** GIVEN RECORDS follows **

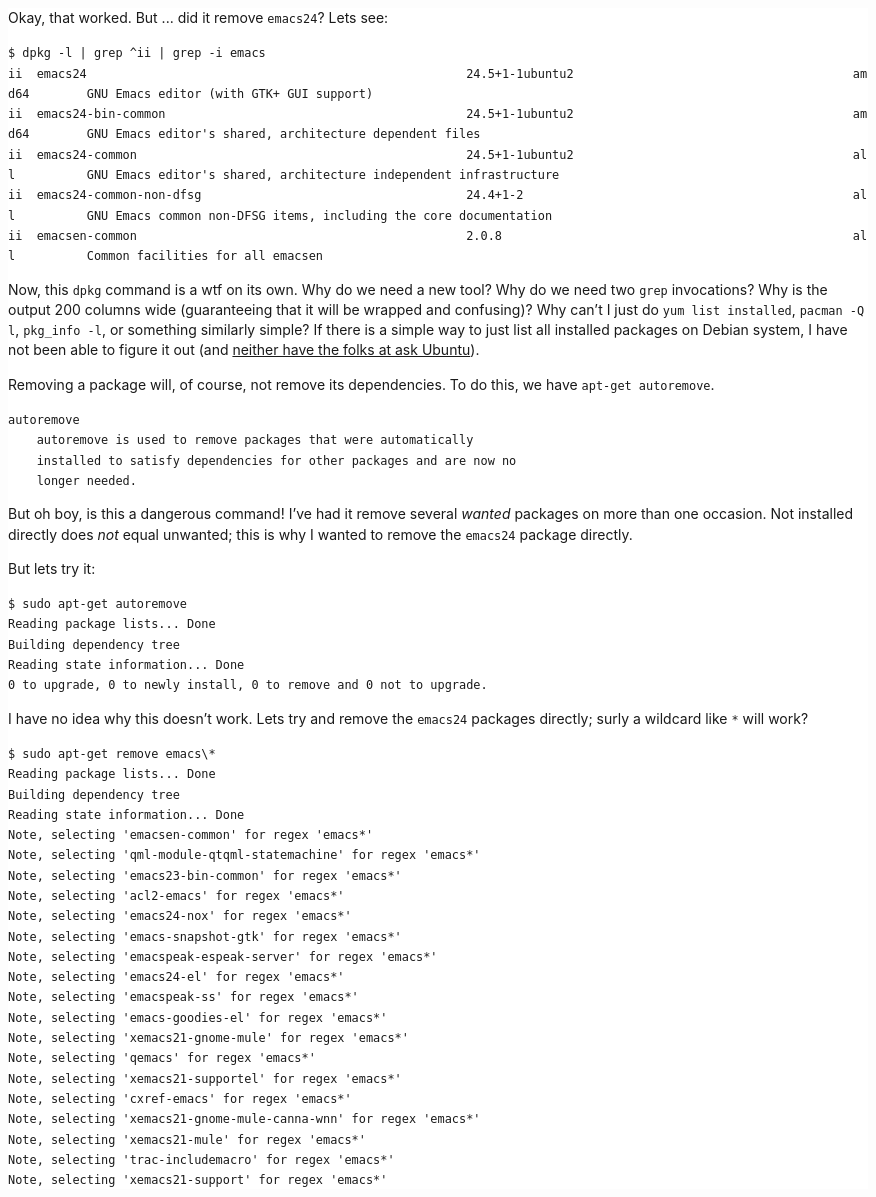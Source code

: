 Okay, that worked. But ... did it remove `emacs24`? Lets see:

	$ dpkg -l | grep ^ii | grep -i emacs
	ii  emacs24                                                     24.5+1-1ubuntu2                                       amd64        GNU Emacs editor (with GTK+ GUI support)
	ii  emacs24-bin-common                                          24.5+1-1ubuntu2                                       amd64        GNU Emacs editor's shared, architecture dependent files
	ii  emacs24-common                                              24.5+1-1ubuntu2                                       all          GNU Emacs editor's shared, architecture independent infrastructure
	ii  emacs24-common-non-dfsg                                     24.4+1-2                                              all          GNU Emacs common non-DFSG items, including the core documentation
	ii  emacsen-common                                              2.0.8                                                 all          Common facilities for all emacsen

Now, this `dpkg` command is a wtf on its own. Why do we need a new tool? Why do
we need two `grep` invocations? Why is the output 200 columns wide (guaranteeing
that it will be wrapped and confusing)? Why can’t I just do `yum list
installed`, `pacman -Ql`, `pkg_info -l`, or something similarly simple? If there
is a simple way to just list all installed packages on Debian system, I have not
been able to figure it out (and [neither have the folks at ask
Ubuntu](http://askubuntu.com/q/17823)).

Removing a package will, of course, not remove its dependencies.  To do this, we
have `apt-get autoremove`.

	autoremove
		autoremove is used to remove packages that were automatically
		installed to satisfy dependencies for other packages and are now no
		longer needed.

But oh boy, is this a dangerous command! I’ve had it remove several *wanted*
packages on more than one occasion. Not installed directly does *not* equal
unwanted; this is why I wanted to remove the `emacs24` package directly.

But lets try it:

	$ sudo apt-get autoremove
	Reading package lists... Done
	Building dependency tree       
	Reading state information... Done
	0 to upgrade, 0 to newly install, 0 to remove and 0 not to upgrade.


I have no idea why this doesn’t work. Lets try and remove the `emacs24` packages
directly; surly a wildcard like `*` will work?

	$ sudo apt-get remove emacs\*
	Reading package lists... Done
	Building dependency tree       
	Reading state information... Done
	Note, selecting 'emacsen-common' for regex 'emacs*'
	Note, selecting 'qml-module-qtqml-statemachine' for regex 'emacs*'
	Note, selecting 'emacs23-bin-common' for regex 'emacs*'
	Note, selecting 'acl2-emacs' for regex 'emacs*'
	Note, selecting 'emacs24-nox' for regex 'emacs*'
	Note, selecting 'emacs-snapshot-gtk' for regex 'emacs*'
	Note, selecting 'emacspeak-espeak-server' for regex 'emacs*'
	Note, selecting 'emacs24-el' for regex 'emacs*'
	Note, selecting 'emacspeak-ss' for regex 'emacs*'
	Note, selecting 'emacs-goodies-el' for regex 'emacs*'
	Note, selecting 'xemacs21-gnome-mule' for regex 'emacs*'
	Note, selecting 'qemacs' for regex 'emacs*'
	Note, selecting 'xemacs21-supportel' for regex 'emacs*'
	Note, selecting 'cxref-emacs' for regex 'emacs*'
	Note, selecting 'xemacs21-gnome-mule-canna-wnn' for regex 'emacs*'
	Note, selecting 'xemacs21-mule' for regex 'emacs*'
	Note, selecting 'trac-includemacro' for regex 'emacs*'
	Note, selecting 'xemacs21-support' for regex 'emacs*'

** End of GIVEN RECORDS **

TASK GOAL = Each line from the first line of the entries through the line containing "Removing a package" should be duplicated word for word, and nothing more; the pictures stay out.

EXERCISE SOLUTION =
Source code

: Okay, that worked. But ... did it remove `emacs24`? Lets see:

	$ dpkg -l | grep ^ii | grep -i emacs
	ii  emacs24                                                     24.5+1-1ubuntu2                                       amd64        GNU Emacs editor (with GTK+ GUI support)
	ii  emacs24-bin-common                                          24.5+1-1ubuntu2                                       amd64        GNU Emacs editor's shared, architecture dependent files
	ii  emacs24-common                                              24.5+1-1ubuntu2                                       all          GNU Emacs editor's shared, architecture independent infrastructure
	ii  emacs24-common-non-dfsg                                     24.4+1-2                                              all          GNU Emacs common non-DFSG items, including the core documentation
	ii  emacsen-common                                              2.0.8                                                 all          Common facilities for all emacsen

Now, this `dpkg` command is a wtf on its own. Why do we need a new tool? Why do
we need two `grep` invocations? Why is the output 200 columns wide (guaranteeing
that it will be wrapped and confusing)? Why can’t I just do `yum list
installed`, `pacman -Ql`, `pkg_info -l`, or something similarly simple? If there
is a simple way to just list all installed packages on Debian system, I have not
been able to figure it out (and [neither have the folks at ask
Ubuntu](http://askubuntu.com/q/17823)).

Removing a package will, of course, not remove its dependencies.  To do this, we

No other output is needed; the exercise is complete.